Retype the whole listing, please, keeping every line exact and dropping the pictures.
[Exercise inputs]
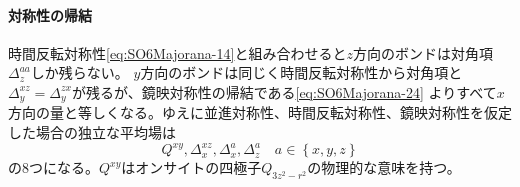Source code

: \documentclass[11pt, aps, longbibliography]{article}
\begin{document}
        \begin{tcolorbox}
            \paragraph{対称性の帰結}
            時間反転対称性\eqref{eq:SO6Majorana-14}と組み合わせると$z$方向のボンドは対角項$\Delta_z^{aa}$しか残らない。
            $y$方向のボンドは同じく時間反転対称性から対角項と$\Delta_y^{xz}=\Delta_y^{zx}$が残るが、鏡映対称性の帰結である\eqref{eq:SO6Majorana-24}
            よりすべて$x$方向の量と等しくなる。ゆえに並進対称性、時間反転対称性、鏡映対称性を仮定した場合の独立な平均場は
            \begin{equation}\label{eq:SO6Majorana-25}
                Q^{xy}, \Delta_x^{xz}, \Delta_{x}^{a}, \Delta_{z}^{a} \quad a\in \left\{ x,y,z \right\}
            \end{equation}
            の8つになる。$Q^{xy}$はオンサイトの四極子$Q_{3z^2-r^2}$の物理的な意味を持つ。
        \end{tcolorbox}
        
\end{document}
[/Exercise inputs]
Result
Source code

: \documentclass[11pt, aps, longbibliography]{article}
\begin{document}
        \begin{tcolorbox}
            \paragraph{対称性の帰結}
            時間反転対称性\eqref{eq:SO6Majorana-14}と組み合わせると$z$方向のボンドは対角項$\Delta_z^{aa}$しか残らない。
            $y$方向のボンドは同じく時間反転対称性から対角項と$\Delta_y^{xz}=\Delta_y^{zx}$が残るが、鏡映対称性の帰結である\eqref{eq:SO6Majorana-24}
            よりすべて$x$方向の量と等しくなる。ゆえに並進対称性、時間反転対称性、鏡映対称性を仮定した場合の独立な平均場は
            \begin{equation}\label{eq:SO6Majorana-25}
                Q^{xy}, \Delta_x^{xz}, \Delta_{x}^{a}, \Delta_{z}^{a} \quad a\in \left\{ x,y,z \right\}
            \end{equation}
            の8つになる。$Q^{xy}$はオンサイトの四極子$Q_{3z^2-r^2}$の物理的な意味を持つ。
        \end{tcolorbox}
        
\end{document}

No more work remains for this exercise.